:: What the exercise asks ::
Reproduce each line from the records that holds "ruang".

:: Recorded data ::
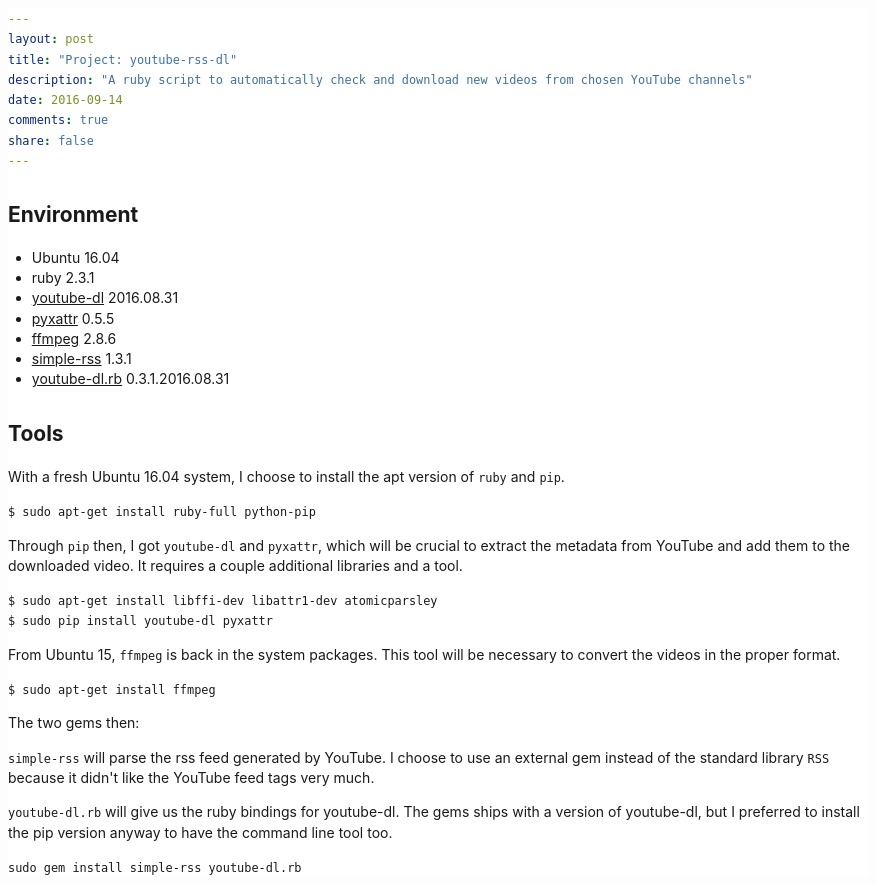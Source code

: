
 ```yaml
---
layout: post
title: "Project: youtube-rss-dl"
description: "A ruby script to automatically check and download new videos from chosen YouTube channels"
date: 2016-09-14
comments: true
share: false
---
```


## Environment

* Ubuntu 16.04
* ruby 2.3.1
* [youtube-dl](https://rg3.github.io/youtube-dl/) 2016.08.31
* [pyxattr](http://pyxattr.k1024.org) 0.5.5
* [ffmpeg](https://ffmpeg.org) 2.8.6
* [simple-rss](https://github.com/cardmagic/simple-rss) 1.3.1
* [youtube-dl.rb](https://github.com/layer8x/youtube-dl.rb) 0.3.1.2016.08.31

## Tools

With a fresh Ubuntu 16.04 system, I choose to install the apt version of `ruby` and `pip`.

```
$ sudo apt-get install ruby-full python-pip
```

Through `pip` then, I got `youtube-dl` and `pyxattr`, which will be crucial to extract the metadata from YouTube and add them to the downloaded video. It requires a couple additional libraries and a tool.

```
$ sudo apt-get install libffi-dev libattr1-dev atomicparsley
$ sudo pip install youtube-dl pyxattr
```

From Ubuntu 15, `ffmpeg` is back in the system packages. This tool will be necessary to convert the videos in the proper format.

```
$ sudo apt-get install ffmpeg
```

The two gems then:

`simple-rss` will parse the rss feed generated by YouTube. I choose to use an external gem instead of the standard library `RSS` because it didn't like the YouTube feed tags very much.

`youtube-dl.rb` will give us the ruby bindings for youtube-dl. The gems ships with a version of youtube-dl, but I preferred to install the pip version anyway to have the command line tool too.

```
sudo gem install simple-rss youtube-dl.rb
```
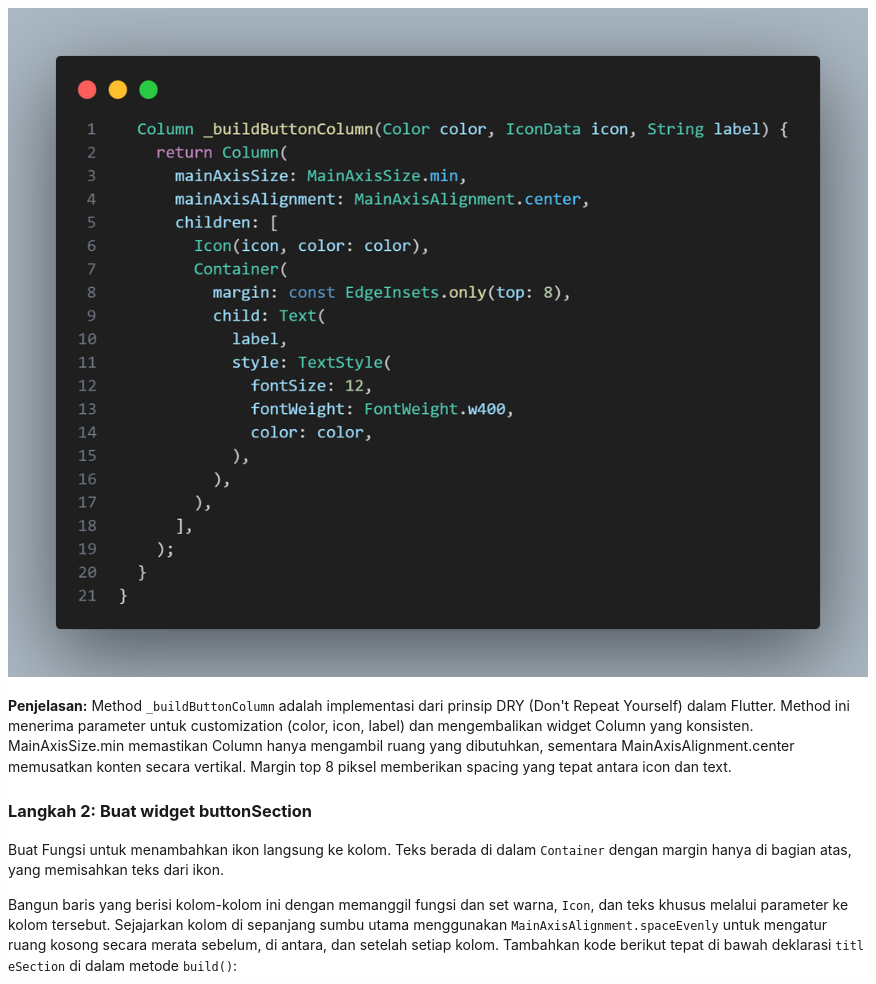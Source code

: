 ![Kode Langkah 1](layout_flutter/images/P2_Kode_Langkah1.png)

**Penjelasan:** Method `_buildButtonColumn` adalah implementasi dari prinsip DRY (Don't Repeat Yourself) dalam Flutter. Method ini menerima parameter untuk customization (color, icon, label) dan mengembalikan widget Column yang konsisten. MainAxisSize.min memastikan Column hanya mengambil ruang yang dibutuhkan, sementara MainAxisAlignment.center memusatkan konten secara vertikal. Margin top 8 piksel memberikan spacing yang tepat antara icon dan text.

### Langkah 2: Buat widget buttonSection

Buat Fungsi untuk menambahkan ikon langsung ke kolom. Teks berada di dalam `Container` dengan margin hanya di bagian atas, yang memisahkan teks dari ikon.

Bangun baris yang berisi kolom-kolom ini dengan memanggil fungsi dan set warna, `Icon`, dan teks khusus melalui parameter ke kolom tersebut. Sejajarkan kolom di sepanjang sumbu utama menggunakan `MainAxisAlignment.spaceEvenly` untuk mengatur ruang kosong secara merata sebelum, di antara, dan setelah setiap kolom. Tambahkan kode berikut tepat di bawah deklarasi `titleSection` di dalam metode `build()`:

:: Answer to the exercise ::
**Penjelasan:** Method `_buildButtonColumn` adalah implementasi dari prinsip DRY (Don't Repeat Yourself) dalam Flutter. Method ini menerima parameter untuk customization (color, icon, label) dan mengembalikan widget Column yang konsisten. MainAxisSize.min memastikan Column hanya mengambil ruang yang dibutuhkan, sementara MainAxisAlignment.center memusatkan konten secara vertikal. Margin top 8 piksel memberikan spacing yang tepat antara icon dan text.
Bangun baris yang berisi kolom-kolom ini dengan memanggil fungsi dan set warna, `Icon`, dan teks khusus melalui parameter ke kolom tersebut. Sejajarkan kolom di sepanjang sumbu utama menggunakan `MainAxisAlignment.spaceEvenly` untuk mengatur ruang kosong secara merata sebelum, di antara, dan setelah setiap kolom. Tambahkan kode berikut tepat di bawah deklarasi `titleSection` di dalam metode `build()`:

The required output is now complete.